--- WORK TO COMPLETE ---
Below are lines of data, and only some are wanted. Please repeat exactly those from the line that has "https://arxiv.org/abs/1506.02640" through the line that has "- ChainerCV: a".

=== DATA FOR PROCESSING ===

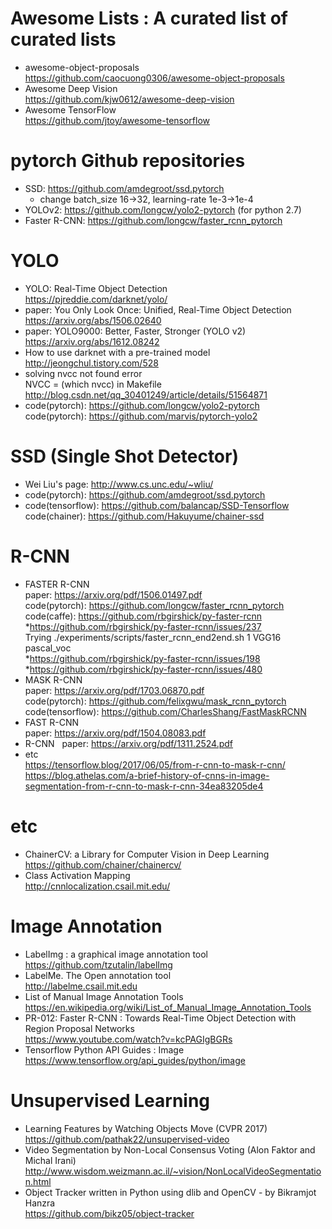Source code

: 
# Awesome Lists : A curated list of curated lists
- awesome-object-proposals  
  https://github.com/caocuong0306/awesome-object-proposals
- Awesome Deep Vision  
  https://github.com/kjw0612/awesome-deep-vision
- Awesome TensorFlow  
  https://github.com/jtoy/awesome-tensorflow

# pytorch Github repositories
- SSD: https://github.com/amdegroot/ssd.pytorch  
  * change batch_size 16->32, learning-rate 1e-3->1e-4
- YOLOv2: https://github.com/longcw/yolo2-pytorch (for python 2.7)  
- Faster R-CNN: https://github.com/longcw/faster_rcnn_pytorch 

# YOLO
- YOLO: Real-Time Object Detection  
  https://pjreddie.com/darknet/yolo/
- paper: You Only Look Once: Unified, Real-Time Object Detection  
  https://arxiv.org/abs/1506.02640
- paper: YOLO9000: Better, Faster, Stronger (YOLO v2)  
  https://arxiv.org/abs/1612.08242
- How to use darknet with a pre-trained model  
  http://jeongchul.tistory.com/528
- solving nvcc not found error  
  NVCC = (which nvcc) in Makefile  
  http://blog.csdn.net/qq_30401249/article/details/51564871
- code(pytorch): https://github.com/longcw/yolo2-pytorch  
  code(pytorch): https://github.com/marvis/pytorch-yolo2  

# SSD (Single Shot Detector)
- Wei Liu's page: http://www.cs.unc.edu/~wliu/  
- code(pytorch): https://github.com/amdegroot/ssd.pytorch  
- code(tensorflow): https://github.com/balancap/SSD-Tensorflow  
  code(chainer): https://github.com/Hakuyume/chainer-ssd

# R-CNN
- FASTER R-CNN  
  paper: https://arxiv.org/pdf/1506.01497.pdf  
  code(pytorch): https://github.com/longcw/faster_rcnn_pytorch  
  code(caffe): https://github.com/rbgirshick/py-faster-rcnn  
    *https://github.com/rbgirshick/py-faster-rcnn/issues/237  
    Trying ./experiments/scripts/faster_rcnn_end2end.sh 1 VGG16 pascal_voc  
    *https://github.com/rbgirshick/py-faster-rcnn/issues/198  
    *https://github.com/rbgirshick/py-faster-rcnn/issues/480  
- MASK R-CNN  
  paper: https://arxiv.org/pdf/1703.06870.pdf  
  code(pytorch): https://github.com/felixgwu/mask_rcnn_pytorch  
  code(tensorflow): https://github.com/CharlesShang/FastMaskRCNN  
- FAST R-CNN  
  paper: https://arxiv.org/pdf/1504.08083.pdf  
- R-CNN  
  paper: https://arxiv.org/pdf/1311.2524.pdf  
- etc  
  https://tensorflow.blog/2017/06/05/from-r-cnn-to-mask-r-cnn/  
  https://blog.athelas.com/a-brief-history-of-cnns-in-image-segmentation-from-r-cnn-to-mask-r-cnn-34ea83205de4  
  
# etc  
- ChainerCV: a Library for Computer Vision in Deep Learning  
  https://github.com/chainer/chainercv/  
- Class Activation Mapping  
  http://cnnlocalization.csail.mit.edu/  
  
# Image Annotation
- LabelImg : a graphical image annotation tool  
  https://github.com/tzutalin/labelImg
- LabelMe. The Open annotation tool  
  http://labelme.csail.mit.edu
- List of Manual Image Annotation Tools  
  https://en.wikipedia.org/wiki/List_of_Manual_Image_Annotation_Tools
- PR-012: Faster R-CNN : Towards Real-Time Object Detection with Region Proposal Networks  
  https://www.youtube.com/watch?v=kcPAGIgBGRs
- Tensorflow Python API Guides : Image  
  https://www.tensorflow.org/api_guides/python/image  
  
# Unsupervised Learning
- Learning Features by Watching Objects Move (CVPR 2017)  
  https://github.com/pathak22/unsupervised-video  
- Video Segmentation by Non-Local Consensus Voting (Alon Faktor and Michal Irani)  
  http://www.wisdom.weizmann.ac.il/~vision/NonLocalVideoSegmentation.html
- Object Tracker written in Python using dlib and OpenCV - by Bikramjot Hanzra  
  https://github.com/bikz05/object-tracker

===

--- SOLUTION FOR THIS TASK ---
  https://arxiv.org/abs/1506.02640
- paper: YOLO9000: Better, Faster, Stronger (YOLO v2)  
  https://arxiv.org/abs/1612.08242
- How to use darknet with a pre-trained model  
  http://jeongchul.tistory.com/528
- solving nvcc not found error  
  NVCC = (which nvcc) in Makefile  
  http://blog.csdn.net/qq_30401249/article/details/51564871
- code(pytorch): https://github.com/longcw/yolo2-pytorch  
  code(pytorch): https://github.com/marvis/pytorch-yolo2  

# SSD (Single Shot Detector)
- Wei Liu's page: http://www.cs.unc.edu/~wliu/  
- code(pytorch): https://github.com/amdegroot/ssd.pytorch  
- code(tensorflow): https://github.com/balancap/SSD-Tensorflow  
  code(chainer): https://github.com/Hakuyume/chainer-ssd

# R-CNN
- FASTER R-CNN  
  paper: https://arxiv.org/pdf/1506.01497.pdf  
  code(pytorch): https://github.com/longcw/faster_rcnn_pytorch  
  code(caffe): https://github.com/rbgirshick/py-faster-rcnn  
    *https://github.com/rbgirshick/py-faster-rcnn/issues/237  
    Trying ./experiments/scripts/faster_rcnn_end2end.sh 1 VGG16 pascal_voc  
    *https://github.com/rbgirshick/py-faster-rcnn/issues/198  
    *https://github.com/rbgirshick/py-faster-rcnn/issues/480  
- MASK R-CNN  
  paper: https://arxiv.org/pdf/1703.06870.pdf  
  code(pytorch): https://github.com/felixgwu/mask_rcnn_pytorch  
  code(tensorflow): https://github.com/CharlesShang/FastMaskRCNN  
- FAST R-CNN  
  paper: https://arxiv.org/pdf/1504.08083.pdf  
- R-CNN  
  paper: https://arxiv.org/pdf/1311.2524.pdf  
- etc  
  https://tensorflow.blog/2017/06/05/from-r-cnn-to-mask-r-cnn/  
  https://blog.athelas.com/a-brief-history-of-cnns-in-image-segmentation-from-r-cnn-to-mask-r-cnn-34ea83205de4  
  
# etc  
- ChainerCV: a Library for Computer Vision in Deep Learning  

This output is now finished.